Two walks and a single loaded the bases against the extremely broken Cody Allen in the eighth inning. Had the 2-3-4 hitters up too. The Yankees weren’t going to get a better chance to make it ballgame than that. Voit struck out, Gardner drew a bases loaded walk to force in a run, and Sanchez flew out. Nine hits and seven walks. The Yankees had plenty of baserunners, but they went 3-for-15 (.200) with runners in scoring position. (Kinda weird it was ignored they hit .270/.372/.446 with runners in scoring position during 8-1 stretch.)
The Yankees ran wild on Lucroy all series. They stole five bases in this game — it was their first five-steal game since September 2013 — and nine in the series. In nine attempts too. Also, all things considered, the Yankees handled Trout well in the four games. He went 2-for-12 (.167) with seven walks and three strikeouts. Only scored two runs too, so the walks didn’t bite them. Many of them were of the unintentional intentional variety.
And finally, Voit’s MLB leading on-base streak is now up to 36 games. It is the longest by a Yankee since Derek Jeter also had a 36-gamer spanning 2012-13. The last Yankees with an on-base streak longer than Voit’s (and Jeter’s)? Mark Teixeira. He had a 42-game streak in 2010.

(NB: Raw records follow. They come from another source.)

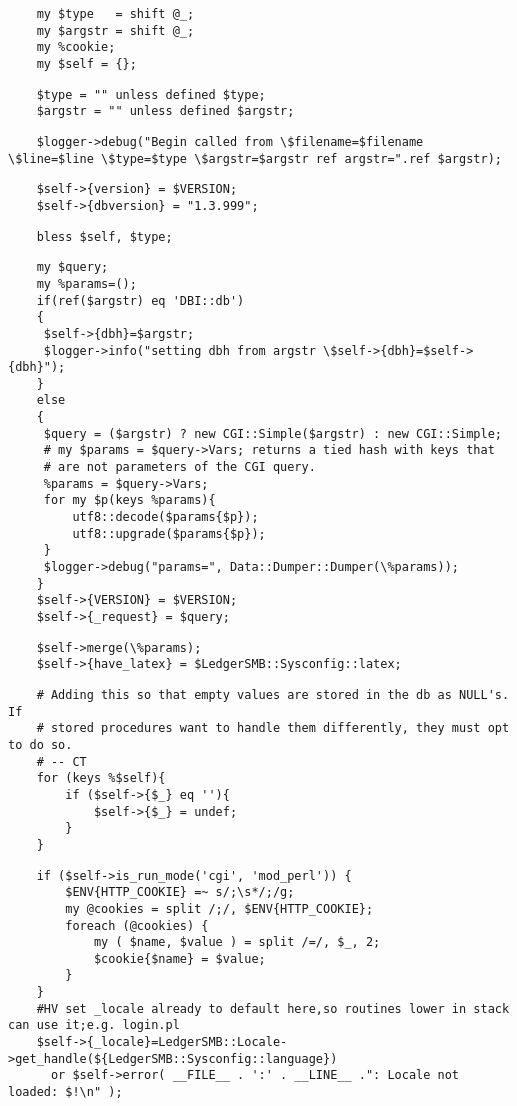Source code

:\begin{verbatim}
    my $type   = shift @_;
    my $argstr = shift @_;
    my %cookie;
    my $self = {};
\end{verbatim}
\begin{verbatim}
    $type = "" unless defined $type;
    $argstr = "" unless defined $argstr;
\end{verbatim}
\begin{verbatim}
    $logger->debug("Begin called from \$filename=$filename \$line=$line \$type=$type \$argstr=$argstr ref argstr=".ref $argstr);
\end{verbatim}
\begin{verbatim}
    $self->{version} = $VERSION;
    $self->{dbversion} = "1.3.999";
\end{verbatim}
\begin{verbatim}
    bless $self, $type;
\end{verbatim}
\begin{verbatim}
    my $query;
    my %params=();
    if(ref($argstr) eq 'DBI::db')
    {
     $self->{dbh}=$argstr;
     $logger->info("setting dbh from argstr \$self->{dbh}=$self->{dbh}");
    }
    else
    {
     $query = ($argstr) ? new CGI::Simple($argstr) : new CGI::Simple;
     # my $params = $query->Vars; returns a tied hash with keys that
     # are not parameters of the CGI query.
     %params = $query->Vars;
     for my $p(keys %params){
         utf8::decode($params{$p});
         utf8::upgrade($params{$p});
     }
     $logger->debug("params=", Data::Dumper::Dumper(\%params));
    }
    $self->{VERSION} = $VERSION;
    $self->{_request} = $query;
\end{verbatim}
\begin{verbatim}
    $self->merge(\%params);
    $self->{have_latex} = $LedgerSMB::Sysconfig::latex;
\end{verbatim}
\begin{verbatim}
    # Adding this so that empty values are stored in the db as NULL's.  If
    # stored procedures want to handle them differently, they must opt to do so.
    # -- CT
    for (keys %$self){
        if ($self->{$_} eq ''){
            $self->{$_} = undef;
        }
    }
\end{verbatim}
\begin{verbatim}
    if ($self->is_run_mode('cgi', 'mod_perl')) {
        $ENV{HTTP_COOKIE} =~ s/;\s*/;/g;
        my @cookies = split /;/, $ENV{HTTP_COOKIE};
        foreach (@cookies) {
            my ( $name, $value ) = split /=/, $_, 2;
            $cookie{$name} = $value;
        }
    }
    #HV set _locale already to default here,so routines lower in stack can use it;e.g. login.pl
    $self->{_locale}=LedgerSMB::Locale->get_handle(${LedgerSMB::Sysconfig::language})
      or $self->error( __FILE__ . ':' . __LINE__ .": Locale not loaded: $!\n" );
\end{verbatim}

Box Score, WPA Graph & Standings
For the box score and video highlights, head over to MLB.com. For the updated standings, go to ESPN. Here is our Bullpen Workload page and here’s the loss probability graph:
Interleague play! Pitchers hitting! Routine baseball decisions people call strategy! The Yankees have a three-game series with the Giants next. It is their first trip to San Francisco since 2007 and only their second trip to San Francisco during interleague play. Huh. Didn’t realize that. James Paxton vs. Madison Bumgarner will be the pitching matchup Friday night. That is a 10:15pm ET start.